Each country has its own unique national culture. Cambodia, a small country in Southeast Asia, also has a very unique national culture that makes visitors feel curious. The Cambodian calendar is dotted with festivals and holidays with a staggering 28 making the country the country with the highest number of public holidays in the world. What do you know about traditional Cambodian festivals, aside from a few international ones? Below we will introduce a famous festival in Cambodia for your reference.
Famous festival in Cambodia
Cambodians like to have a reason to celebrate, an attribute evident in the calendar, which is packed with holidays. While some holidays pass relatively unnoticed, many are packed with festivals and steeped in tradition, making them a great time to experience the rich Cambodian culture first-hand.
Khmer New Year – April
Cambodian New Year is also known as Songkran New Year in Southeast Asia. Khmer people often call it Choul Chnam Thmey– is one of the biggest celebrations in Cambodia. The festival usually takes place in mid-April and is held over three days to mark the safe harvest of the crop and welcome the rainy season. During this time, most Cambodians return to their homeland to spend time with family- for many, this is the first of two annual home visits.
On these days, Cambodians will go to the temple to clean the house, go to the temple and give gifts to each other. Young and old splash water at each other to mark the occasion. Wat Phnom (in Phnom Penh) and Angkor Wat (in Siem Reap) are the main sites of celebration.
Water Festival – October or November
Another famous festival in Cambodia is the Water Festival or Bon Om Touk. The festival is held in December of the Buddhist calendar and is a traditional festival of Cambodians, held to celebrate the end of the rainy season and the beginning of the fishing season. It is also a way for Cambodians to appreciate the rivers – the lifeline of the country that provide them with water to have fertile farming and fishing lands.
In order to pray for crops for the next year and thank the water god for bringing abundant water and natural fertilizer to the world during the rainy season, people organize spectacular boat racing activities along the Mekong River, yachts and festivals moon watching at night. Phnom Penh is where the action is concentrated. Kings, queens and officials sit in the observatory built by the river to watch the game and enjoy the night view. Thousands of people from all over the world flock to Phnom Penh to participate in activities. The celebration lasted for 3 days.

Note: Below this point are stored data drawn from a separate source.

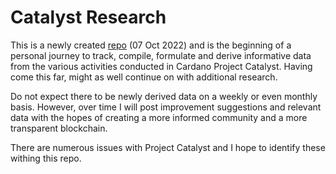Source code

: # Catalyst Research

This is a newly created [repo](https://github.com/st8tikratio/catalyst_research) (07 Oct 2022) and is the beginning of a personal journey to track, compile, 
formulate and derive informative data from the various activities conducted in Cardano Project Catalyst. Having come this far, might as well continue on
with additional research.

Do not expect there to be newly derived data on a weekly or even monthly basis. However, over time I will post improvement suggestions and relevant data with the hopes of creating a more informed community and a more transparent blockchain.

There are numerous issues with Project Catalyst and I hope to identify these withing this repo.
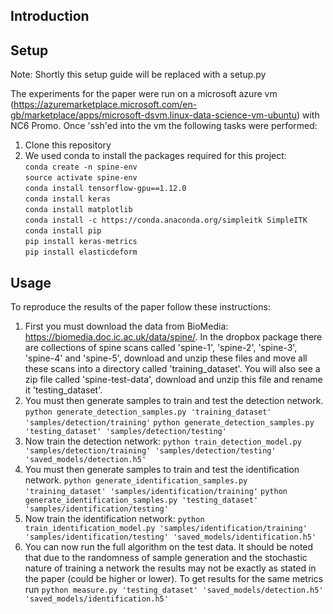 ## Introduction

## Setup

Note: Shortly this setup guide will be replaced with a setup.py

The experiments for the paper were run on a microsoft azure vm (https://azuremarketplace.microsoft.com/en-gb/marketplace/apps/microsoft-dsvm.linux-data-science-vm-ubuntu) with NC6 Promo.
Once 'ssh'ed into the vm the following tasks were performed:

1. Clone this repository
1. We used conda to install the packages required for this project:<br>
`conda create -n spine-env`<br>
`source activate spine-env`<br>
`conda install tensorflow-gpu==1.12.0`<br>
`conda install keras`<br>
`conda install matplotlib`<br>
`conda install -c https://conda.anaconda.org/simpleitk SimpleITK`<br>
`conda install pip`<br>
`pip install keras-metrics`<br>
`pip install elasticdeform`<br>

## Usage
To reproduce the results of the paper follow these instructions:
1. First you must download the data from BioMedia: https://biomedia.doc.ic.ac.uk/data/spine/. 
In the dropbox package there are collections of spine scans called 'spine-1', 'spine-2', 'spine-3', 
'spine-4' and 'spine-5', download and unzip these files and move all these scans into a directory called
'training_dataset'. You will also see a zip file called 'spine-test-data', download and unzip this file 
and rename it 'testing_dataset'.
1. You must then generate samples to train and test the detection network. 
`python generate_detection_samples.py 'training_dataset' 'samples/detection/training'`
`python generate_detection_samples.py 'testing_dataset' 'samples/detection/testing'`
1. Now train the detection network: `python train_detection_model.py 'samples/detection/training' 'samples/detection/testing' 'saved_models/detection.h5'`
1. You must then generate samples to train and test the identification network. 
`python generate_identification_samples.py 'training_dataset' 'samples/identification/training'`
`python generate_identification_samples.py 'testing_dataset' 'samples/identification/testing'`
1. Now train the identification network: `python train_identification_model.py 'samples/identification/training' 'samples/identification/testing' 'saved_models/identification.h5'`
1. You can now run the full algorithm on the test data. It should be noted that due to the randomness of sample generation
and the stochastic nature of training a network the results may not be exactly as stated in the paper (could be higher or lower).
To get results for the same metrics run `python measure.py 'testing_dataset' 'saved_models/detection.h5' 'saved_models/identification.h5'`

Ancestors’ Day – September
The next famous festival in Cambodia- Ancestors Day or Pchum Ben, is Cambodia’s major religious celebration. Ancestors’ death anniversary is celebrated from October 1 to October 15 according to the Buddhist calendar (usually in September of the new calendar). During Pchum Ben, Cambodians will visit the temples – there are up to seven different temples to offer food to the monks, who will pass the food on to the spirits. The main purpose of the ceremony is to track down the souls of the dead to worship their ancestors, but with Cambodian and more religious colors. The celebration usually lasts for 15 days and people won’t go to work for about 7 days.
Royal Ploughing Ceremony – April/May
The Royal Ploughing Ceremony or Pithi Chrat Preah Neanng Korl is considered an ancient royal rite of Cambodia. It marks the beginning of the rice growing season and is a way to forecast the weather and determine the upcoming harvest. The ceremony will be held outside the Royal Palace in Phnom Penh in the fourth lunar month, the King or a chosen representative arrives at a plot of land with a plow pulled by two oxen.
After three rounds of plowing, the animals were given a choice of food in the form of rice, corn, green beans, sesame seeds, freshly cut grass, water and rice wine. What the cow decides to eat determines the outlook for the next year’s harvest. For example, if bulls drink alcohol it predicts an increase in crime while drinking water indicates flooding and grass predicts widespread livestock diseases.
Festival of the Monks – February
The Festival of the Monks, or Meak Bochea, is the most important festival of monks in Cambodia and therefore tops the list of Cambodian festivals. On this day, monks across Cambodia celebrate the moment in history when the Buddha preached to 1,250 monks spontaneously gathered at Rajagaha Valuwan Vihara, where the Buddha went into retreat. This marks the beginning of all religious festivals in Cambodia. Theravada Buddhists gather in a procession at Dhammakaya, a temple in Khlong Luang, meditate & pray in the morning, then circle the central altar twice with incense, candles and flowers under the night sky full moon.
To sum up, Cambodia is one of the countries with new and attractive tourist destinations in the world. The different festivals in Cambodia are celebrated in a very unique way, making for a great experience for all the visitors who plan to make a trip to Cambodia on these particular days. Above are the most famous festival in Cambodia, each festival has its own character, creating many interesting things for tourists coming here.